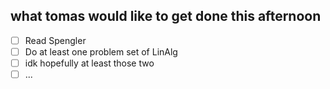 ## what tomas would like to get done this afternoon

* [ ] Read Spengler
* [ ] Do at least one problem set of LinAlg
* [ ] idk hopefully at least those two
* [ ] ...
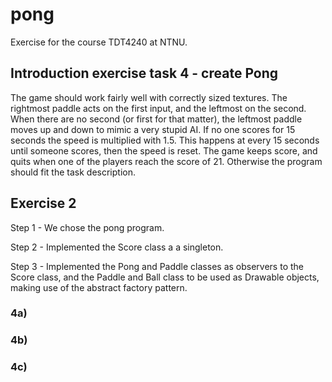 # pong
Exercise for the course TDT4240 at NTNU.
## Introduction exercise task 4 - create Pong
The game should work fairly well with correctly sized textures. The rightmost paddle acts on the first input, and the leftmost on the second. When there are no second (or first for that matter), the leftmost paddle moves up and down to mimic a very stupid AI. If no one scores for 15 seconds the speed is multiplied with 1.5. This happens at every 15 seconds until someone scores, then the speed is reset. The game keeps score, and quits when one of the players reach the score of 21. Otherwise the program should fit the task description. 

## Exercise 2
Step 1 - We chose the pong program.

Step 2 - Implemented the Score class a a singleton.

Step 3 - Implemented the Pong and Paddle classes as observers to the Score class, and the Paddle and Ball class to be used as Drawable objects, making use of the abstract factory pattern.

### 4a)

### 4b)

### 4c)
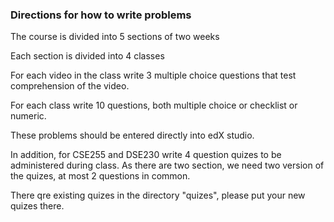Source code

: ### Directions for how to write problems

The course is divided into 5 sections of two weeks

Each section is divided into 4 classes

For each video in the class write 3 multiple choice questions that test comprehension of the video.

For each class write 10 questions, both multiple choice or checklist or numeric.

These problems should be entered directly into edX studio.


In addition, for CSE255 and DSE230 write 4 question quizes to be administered during class. As there are two section, we need two version of the quizes, at most 2 questions in common.

There qre existing quizes in the directory "quizes", please put your new quizes there.



 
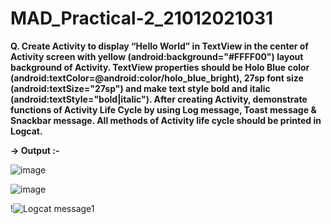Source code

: # MAD_Practical-2_21012021031

**Q. Create Activity to display “Hello World” in TextView in the center of Activity screen with yellow (android:background="#FFFF00") layout background of Activity. TextView properties should 
be Holo Blue color (android:textColor=@android:color/holo_blue_bright), 27sp font size (android:textSize="27sp") and make text style bold and italic (android:textStyle="bold|italic"). After
creating Activity, demonstrate functions of Activity Life Cycle by using Log message, Toast message & Snackbar message. All methods of Activity life cycle should be printed in Logcat.**

**-> Output :-**

![image](https://github.com/Divy484/MAD_Practical-2_21012011031/assets/98522523/ee5a6b58-7557-431c-8056-00281eb23ef5)

![image](https://github.com/Divy484/MAD_Practical-2_21012011031/assets/98522523/49a89ebc-ff31-4148-9341-5bd245cb13be)

!![Logcat message1](https://github.com/Harshil-Ghadiya/MAD_Practical-2_21012021031/assets/122811629/4510226b-4b97-4c8a-89d0-efa827e46184)
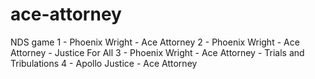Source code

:# ace-attorney
NDS game
1 - Phoenix Wright - Ace Attorney
2 - Phoenix Wright - Ace Attorney - Justice For All
3 - Phoenix Wright - Ace Attorney - Trials and Tribulations
4 - Apollo Justice - Ace Attorney
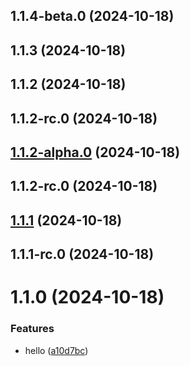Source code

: 

## 1.1.4-beta.0 (2024-10-18)

## 1.1.3 (2024-10-18)

## 1.1.2 (2024-10-18)

## 1.1.2-rc.0 (2024-10-18)

## [1.1.2-alpha.0](https://github.com/Biplav-05/python_sdk_test/compare/v1.1.2-rc.0...v1.1.2-alpha.0) (2024-10-18)

## 1.1.2-rc.0 (2024-10-18)

## [1.1.1](https://github.com/Biplav-05/python_sdk_test/compare/v1.1.1-rc.0...v1.1.1) (2024-10-18)

## 1.1.1-rc.0 (2024-10-18)

# 1.1.0 (2024-10-18)


### Features

* hello ([a10d7bc](https://github.com/Biplav-05/python_sdk_test/commit/a10d7bc0f06db95d332d9a4df564ef349044e5dc))
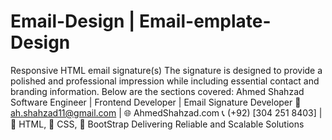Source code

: # Email-Design | Email-emplate-Design
Responsive HTML email signature(s) The signature is designed to provide a polished and professional impression while including essential contact and branding information. Below are the sections covered:
Ahmed Shahzad
Software Engineer | Frontend Developer | Email Signature Developer 📧 ah.shahzad11@gmail.com | 🌐 AhmedShahzad.com
📞 (+92) [304 251 8403] | 💼 HTML, 💼 CSS, 💼 BootStrap
Delivering Reliable and Scalable Solutions
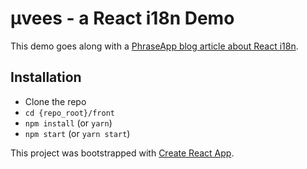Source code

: # μvees - a React i18n Demo

This demo goes along with a [PhraseApp blog article about React i18n](https://example.com).

## Installation
- Clone the repo
- `cd {repo_root}/front`
- `npm install` (or `yarn`)
- `npm start` (or `yarn start`)

This project was bootstrapped with [Create React App](https://github.com/facebookincubator/create-react-app).

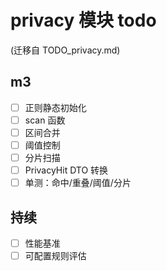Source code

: # privacy 模块 todo
(迁移自 TODO_privacy.md)

## m3
- [ ] 正则静态初始化
- [ ] scan 函数
- [ ] 区间合并
- [ ] 阈值控制
- [ ] 分片扫描
- [ ] PrivacyHit DTO 转换
- [ ] 单测：命中/重叠/阈值/分片

## 持续
- [ ] 性能基准
- [ ] 可配置规则评估

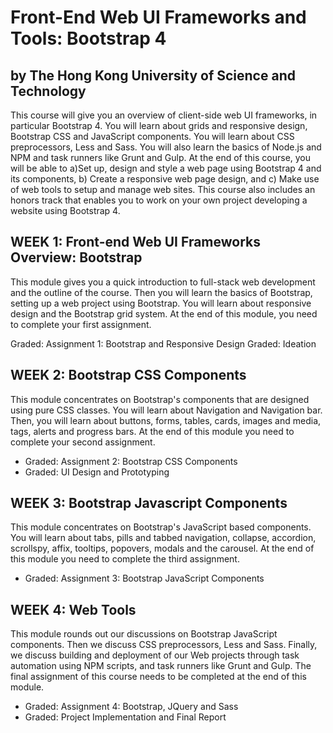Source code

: # Front-End Web UI Frameworks and Tools: Bootstrap 4
## by The Hong Kong University of Science and Technology


This course will give you an overview of client-side web UI frameworks, in particular Bootstrap 4. You will learn about grids and responsive design, Bootstrap CSS and JavaScript components. You will learn about CSS preprocessors, Less and Sass. You will also learn the basics of Node.js and NPM and task runners like Grunt and Gulp.
At the end of this course, you will be able to a)Set up, design and style a web page using Bootstrap 4 and its components, b) Create a responsive web page design, and c) Make use of web tools to setup and manage web sites.
This course also includes an honors track that enables you to work on your own project developing a website using Bootstrap 4.


## WEEK 1: Front-end Web UI Frameworks Overview: Bootstrap

This module gives you a quick introduction to full-stack web development and the outline of the course. Then you will learn the basics of Bootstrap, setting up a web project using Bootstrap. You will learn about responsive design and the Bootstrap grid system. At the end of this module, you need to complete your first assignment.

Graded: Assignment 1: Bootstrap and Responsive Design
Graded: Ideation

## WEEK 2: Bootstrap CSS Components

This module concentrates on Bootstrap's components that are designed using pure CSS classes. You will learn about Navigation and Navigation bar. Then, you will learn about buttons, forms, tables, cards, images and media, tags, alerts and progress bars. At the end of this module you need to complete your second assignment.

- Graded: Assignment 2: Bootstrap CSS Components
- Graded: UI Design and Prototyping


## WEEK 3: Bootstrap Javascript Components

This module concentrates on Bootstrap's JavaScript based components. You will learn about tabs, pills and tabbed navigation, collapse, accordion, scrollspy, affix, tooltips, popovers, modals and the carousel. At the end of this module you need to complete the third assignment.
- Graded: Assignment 3: Bootstrap JavaScript Components

## WEEK 4: Web Tools

This module rounds out our discussions on Bootstrap JavaScript components. Then we discuss CSS preprocessors, Less and Sass. Finally, we discuss building and deployment of our Web projects through task automation using NPM scripts, and task runners like Grunt and Gulp. The final assignment of this course needs to be completed at the end of this module.

- Graded: Assignment 4: Bootstrap, JQuery and Sass
- Graded: Project Implementation and Final Report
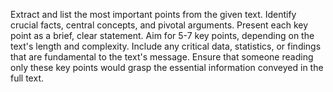 Extract and list the most important points from the given text. Identify crucial facts, central concepts, and pivotal arguments. Present each key point as a brief, clear statement. Aim for 5-7 key points, depending on the text's length and complexity. Include any critical data, statistics, or findings that are fundamental to the text's message. Ensure that someone reading only these key points would grasp the essential information conveyed in the full text.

◇ ◇ ◇ ◇

From the records above, give again only the part that opens with the line containing "least those two" and closes with the line containing "Step 2 - Implemented". Keep both ends but drop the pictures.

* [ ] idk hopefully at least those two
* [ ] ...
 # pong
Exercise for the course TDT4240 at NTNU.
## Introduction exercise task 4 - create Pong
The game should work fairly well with correctly sized textures. The rightmost paddle acts on the first input, and the leftmost on the second. When there are no second (or first for that matter), the leftmost paddle moves up and down to mimic a very stupid AI. If no one scores for 15 seconds the speed is multiplied with 1.5. This happens at every 15 seconds until someone scores, then the speed is reset. The game keeps score, and quits when one of the players reach the score of 21. Otherwise the program should fit the task description. 

## Exercise 2
Step 1 - We chose the pong program.

Step 2 - Implemented the Score class a a singleton.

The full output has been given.